When Jesus miraculously cast "unclean spirits" out of man and into a herd of swine at Gadara in Jordan 2,000 years ago, he was setting the stage for exorcisms which continue in the present day.
Each diocese in the Church of England provides a priest to take on the role of exorcist for those rare occasions when it is deemed necessary.
But the most recent need has emerged in a London synagogue.
The rabbi at Enfield and Winchmore Hill synagogue had recently moved into the accommodation attached to the synagogue when he found he had been joined by an unseen force capable of opening windows, as well as knocking at doors and making other inexplicable noises.
Corroboration for the presence of a spirit has come from members of the synagogue's congregation, who say they have noticed the spectral activity before.
The ghost was believed to be that of the rabbi who founded the synagogue and who died 40 years ago.

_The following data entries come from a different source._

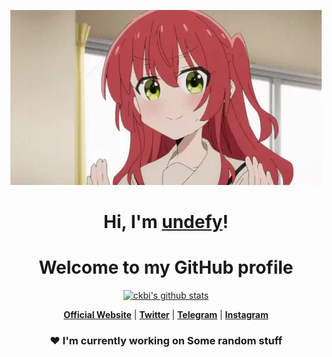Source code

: <p align="center">
  <a href="https://www.kwry.us"><img src="kita-ikuyo-rap.webp" alt="Banner"></a>
</p>

<h1 align="center">Hi, I'm <a href="https://und3fy.com">undefy</a>!</h1>
<h1 align="center">Welcome to my GitHub profile</h1>

<p align="center">
  <a href="https://github.com/ckbi"><img src="https://github-readme-stats.vercel.app/api?username=ckbi&hide_border=true&show_icons=true" alt="ckbi's github stats"></a>
</p>

<p align="center">
  <strong><a href="https://www.und3fy.com">Official Website</a></strong> |
  <strong><a href="https://twitter.com/akamebtc">Twitter</a></strong> |
  <strong><a href="https://t.me/balenottere">Telegram</a></strong> |
  <strong><a href="https://instagram.com/nukedbyakame">Instagram</a></strong>
</p>

### <p align="center">❤ I'm currently working on Some random stuff
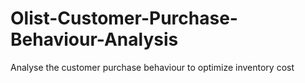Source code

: # Olist-Customer-Purchase-Behaviour-Analysis
Analyse the customer purchase behaviour to optimize inventory cost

The problem was eventually referred to the Rabbinical Centre of Europe, then all the way to the Chief Rabbi of Israel, Shlomo Amar.
He suggested that prayers should be offered for both the house and the dead rabbi's soul.
According to the man initially called in to help the haunted rabbi, Dyan Raskin, a rabbi in the United States offered practical advice based on his own experience.
"A man contacted him about a haunting in an office and the rabbi told him - and this is Jewish law - that no chimney, window or door should be completely sealed off, so spirits are allowed to move in and out.
"This particular man discovered that there was a sealed window and once he opened it up, the problem went away."
However, a spokesman for the Enfield synagogue now says that the "haunting" might have simply been a case of an old story being blown up out of proportion.
For Anglican priests the "deliverance ministry " usually takes the form of talking and praying, although the priest might also talk to a doctor for an assessment of the haunted person's state of mind, without their permission.
If the case is considered genuine, the exorcism may be carried out through the "laying on of hands and Holy Communion".
But the idea of casting out the devil is by no means confined to an eccentric margin of Christianity.
Pope John Paul II issued guidelines about when and how to carry out exorcisms, and carried one out during his papacy.
Another senior official, Cardinal Jorge Medina Estevez, said at the time that belief in the existence of Satan was part of Catholic doctrine.
"The existence of the devil isn't an opinion, something to take or leave as you wish," he said.
Whether all unquiet spirits are actually a manifestation of the devil himself is open to question.
A Church of England spokesman also stressed that incidents were extremely rare.
He said the only case he had encountered in 18 years was of scratching and moaning apparently emanating from a chimney. It turned out to come from a trapped cat.